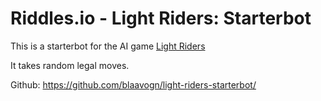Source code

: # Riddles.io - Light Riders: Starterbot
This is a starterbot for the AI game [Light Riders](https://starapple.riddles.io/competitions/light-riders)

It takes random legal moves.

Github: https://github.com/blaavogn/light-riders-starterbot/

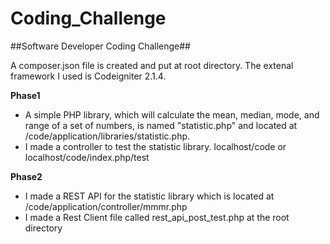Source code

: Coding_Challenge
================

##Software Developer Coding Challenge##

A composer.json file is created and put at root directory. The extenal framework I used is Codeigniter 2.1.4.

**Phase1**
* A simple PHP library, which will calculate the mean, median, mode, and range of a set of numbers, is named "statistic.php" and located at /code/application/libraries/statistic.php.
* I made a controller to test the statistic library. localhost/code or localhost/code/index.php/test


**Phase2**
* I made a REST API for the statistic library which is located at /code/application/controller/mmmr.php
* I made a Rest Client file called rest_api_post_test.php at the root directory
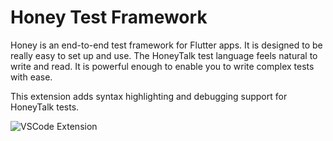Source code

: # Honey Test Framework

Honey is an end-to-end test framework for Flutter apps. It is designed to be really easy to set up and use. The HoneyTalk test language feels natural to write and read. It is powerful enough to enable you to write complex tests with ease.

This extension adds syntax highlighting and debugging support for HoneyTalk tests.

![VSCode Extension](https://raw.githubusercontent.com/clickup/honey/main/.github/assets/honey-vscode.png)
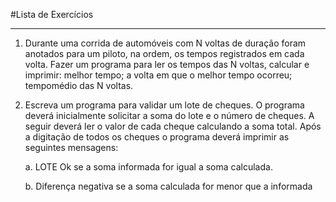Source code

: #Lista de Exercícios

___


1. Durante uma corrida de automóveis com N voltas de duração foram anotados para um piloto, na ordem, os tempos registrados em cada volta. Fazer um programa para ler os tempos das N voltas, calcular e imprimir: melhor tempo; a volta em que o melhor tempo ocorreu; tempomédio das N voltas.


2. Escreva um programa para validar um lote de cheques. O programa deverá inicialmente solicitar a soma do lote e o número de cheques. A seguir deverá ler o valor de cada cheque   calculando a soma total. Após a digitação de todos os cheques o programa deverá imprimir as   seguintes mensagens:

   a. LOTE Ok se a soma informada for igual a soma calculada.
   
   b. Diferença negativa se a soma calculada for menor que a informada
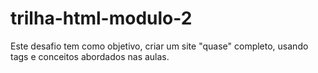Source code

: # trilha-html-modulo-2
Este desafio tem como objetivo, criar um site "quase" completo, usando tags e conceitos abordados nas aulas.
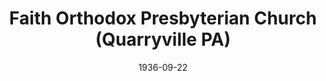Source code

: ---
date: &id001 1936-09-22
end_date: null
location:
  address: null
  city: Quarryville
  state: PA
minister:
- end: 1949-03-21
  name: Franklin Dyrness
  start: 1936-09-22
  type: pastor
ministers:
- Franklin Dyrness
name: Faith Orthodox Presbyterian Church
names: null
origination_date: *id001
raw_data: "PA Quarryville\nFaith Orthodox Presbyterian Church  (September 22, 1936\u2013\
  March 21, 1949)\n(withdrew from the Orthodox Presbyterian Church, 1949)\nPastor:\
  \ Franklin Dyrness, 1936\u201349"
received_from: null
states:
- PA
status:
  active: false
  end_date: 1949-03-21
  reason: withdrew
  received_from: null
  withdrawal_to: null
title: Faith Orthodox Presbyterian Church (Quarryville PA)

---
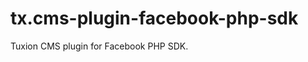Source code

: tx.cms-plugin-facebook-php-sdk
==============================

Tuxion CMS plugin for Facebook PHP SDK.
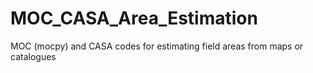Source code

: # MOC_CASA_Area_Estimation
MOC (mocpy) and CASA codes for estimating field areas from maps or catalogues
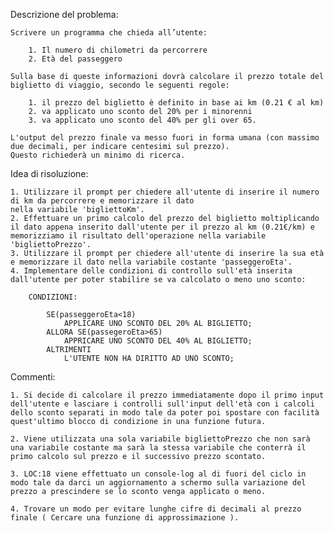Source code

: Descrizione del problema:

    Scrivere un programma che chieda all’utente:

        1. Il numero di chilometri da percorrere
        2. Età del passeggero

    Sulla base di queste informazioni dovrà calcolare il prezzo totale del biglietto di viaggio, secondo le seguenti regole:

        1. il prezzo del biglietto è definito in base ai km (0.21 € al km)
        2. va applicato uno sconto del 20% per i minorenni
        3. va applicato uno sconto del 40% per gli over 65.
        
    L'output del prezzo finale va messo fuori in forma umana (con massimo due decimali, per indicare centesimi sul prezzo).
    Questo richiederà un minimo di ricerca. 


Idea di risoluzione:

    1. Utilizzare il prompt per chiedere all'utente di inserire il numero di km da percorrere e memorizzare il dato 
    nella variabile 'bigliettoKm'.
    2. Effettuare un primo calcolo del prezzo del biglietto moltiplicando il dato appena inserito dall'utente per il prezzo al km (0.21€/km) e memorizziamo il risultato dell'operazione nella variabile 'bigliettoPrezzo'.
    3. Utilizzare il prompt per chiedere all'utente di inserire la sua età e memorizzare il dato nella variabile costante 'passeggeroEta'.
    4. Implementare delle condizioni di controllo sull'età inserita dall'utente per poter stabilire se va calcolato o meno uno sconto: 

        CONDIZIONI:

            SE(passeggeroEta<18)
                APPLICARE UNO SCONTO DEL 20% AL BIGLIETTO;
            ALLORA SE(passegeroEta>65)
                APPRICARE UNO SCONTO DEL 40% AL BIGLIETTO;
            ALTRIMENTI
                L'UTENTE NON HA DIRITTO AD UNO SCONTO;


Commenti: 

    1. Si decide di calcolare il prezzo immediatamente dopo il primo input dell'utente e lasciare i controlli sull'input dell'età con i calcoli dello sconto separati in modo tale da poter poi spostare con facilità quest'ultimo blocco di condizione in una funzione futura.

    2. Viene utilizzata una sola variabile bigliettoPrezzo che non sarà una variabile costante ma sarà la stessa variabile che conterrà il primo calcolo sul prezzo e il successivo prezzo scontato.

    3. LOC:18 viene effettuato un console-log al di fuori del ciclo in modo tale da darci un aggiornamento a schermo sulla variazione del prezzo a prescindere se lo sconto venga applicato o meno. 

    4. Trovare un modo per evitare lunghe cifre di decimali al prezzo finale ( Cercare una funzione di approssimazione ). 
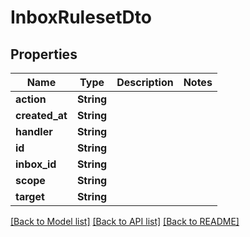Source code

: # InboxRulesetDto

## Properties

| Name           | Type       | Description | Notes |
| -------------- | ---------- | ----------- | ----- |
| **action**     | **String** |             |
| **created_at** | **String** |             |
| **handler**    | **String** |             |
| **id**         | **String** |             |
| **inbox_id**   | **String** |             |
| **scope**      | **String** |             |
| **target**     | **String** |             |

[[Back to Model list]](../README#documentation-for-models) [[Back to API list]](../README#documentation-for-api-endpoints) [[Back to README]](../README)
———
**Exercise brief**
A bare number should be your reply: how many lines in the entries above include the word "controller".

**Problem solution**
2